You are viewing a plain text version of this content. The canonical link for it is here.
Posted to user@cassandra.apache.org by Maciej Bryński <ma...@brynski.pl> on 2016/11/03 06:15:30 UTC

Problem with Jython UDF

Hi,
I have following problem with Jython UDF.

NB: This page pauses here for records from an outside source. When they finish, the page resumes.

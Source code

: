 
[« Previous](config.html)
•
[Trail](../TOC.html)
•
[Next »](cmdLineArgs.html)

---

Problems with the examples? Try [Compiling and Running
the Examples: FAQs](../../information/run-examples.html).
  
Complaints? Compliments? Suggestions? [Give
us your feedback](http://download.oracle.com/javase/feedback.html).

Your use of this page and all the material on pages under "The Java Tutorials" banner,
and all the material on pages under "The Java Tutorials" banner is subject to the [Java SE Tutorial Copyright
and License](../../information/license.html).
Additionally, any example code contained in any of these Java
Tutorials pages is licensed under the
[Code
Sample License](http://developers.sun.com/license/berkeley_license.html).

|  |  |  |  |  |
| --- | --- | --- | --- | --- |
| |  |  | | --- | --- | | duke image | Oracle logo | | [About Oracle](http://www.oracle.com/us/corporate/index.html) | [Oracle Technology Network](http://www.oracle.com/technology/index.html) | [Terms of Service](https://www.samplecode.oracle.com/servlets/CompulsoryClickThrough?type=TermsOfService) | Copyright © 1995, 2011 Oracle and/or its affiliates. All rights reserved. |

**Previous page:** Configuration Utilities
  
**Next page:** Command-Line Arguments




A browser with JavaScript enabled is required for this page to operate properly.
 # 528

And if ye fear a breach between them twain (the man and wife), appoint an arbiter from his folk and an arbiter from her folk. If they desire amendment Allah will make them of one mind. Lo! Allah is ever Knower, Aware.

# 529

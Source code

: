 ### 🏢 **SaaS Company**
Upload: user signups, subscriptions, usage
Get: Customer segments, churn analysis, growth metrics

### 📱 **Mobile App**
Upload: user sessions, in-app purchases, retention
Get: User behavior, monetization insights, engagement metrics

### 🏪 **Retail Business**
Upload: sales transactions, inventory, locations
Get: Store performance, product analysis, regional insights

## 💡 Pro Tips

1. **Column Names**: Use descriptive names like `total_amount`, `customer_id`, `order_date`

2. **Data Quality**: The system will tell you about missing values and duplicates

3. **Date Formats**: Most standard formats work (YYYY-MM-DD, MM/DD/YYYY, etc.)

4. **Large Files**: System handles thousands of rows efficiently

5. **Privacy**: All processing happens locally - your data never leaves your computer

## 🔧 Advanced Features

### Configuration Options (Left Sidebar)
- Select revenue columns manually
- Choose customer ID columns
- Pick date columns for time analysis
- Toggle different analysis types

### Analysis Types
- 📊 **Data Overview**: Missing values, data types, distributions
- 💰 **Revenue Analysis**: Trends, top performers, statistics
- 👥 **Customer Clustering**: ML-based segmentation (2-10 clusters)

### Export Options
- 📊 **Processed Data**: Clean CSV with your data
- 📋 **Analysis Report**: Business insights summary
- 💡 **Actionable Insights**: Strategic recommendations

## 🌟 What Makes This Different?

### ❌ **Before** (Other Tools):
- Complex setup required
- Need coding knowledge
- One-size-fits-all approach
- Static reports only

1) I'm using Cassandra 3.9 deb packages and Ubuntu 14.04. I'm running
Oracle Java 1.8.0_101-b13)

2) I added jython jar to /usr/share/cassandra/lib. (jython version 2.7.0)
This makes creating python function possible

3) I want to test function.

cqlsh:e> CREATE FUNCTION IF NOT EXISTS test123 (input bigint) CALLED ON
NULL INPUT RETURNS text LANGUAGE python AS 'return "123"';

This worked, but running select with udf returns exception:
Traceback (most recent call last):
  File "/usr/bin/cqlsh.py", line 1264, in perform_simple_statement
    result = future.result()
  File
"/usr/share/cassandra/lib/cassandra-driver-internal-only-3.5.0.post0-d8d0456.zip/cassandra-driver-3.5.0.post0-d8d0456/cassandra/cluster.py",
line 3650, in result
    raise self._final_exception
FunctionFailure: Error from server: code=1400 [User Defined Function
failure] message="execution of 'e.test123[bigint]' failed:
java.security.AccessControlException: access denied:
("java.lang.RuntimePermission"
"accessClassInPackage.org.python.jline.console")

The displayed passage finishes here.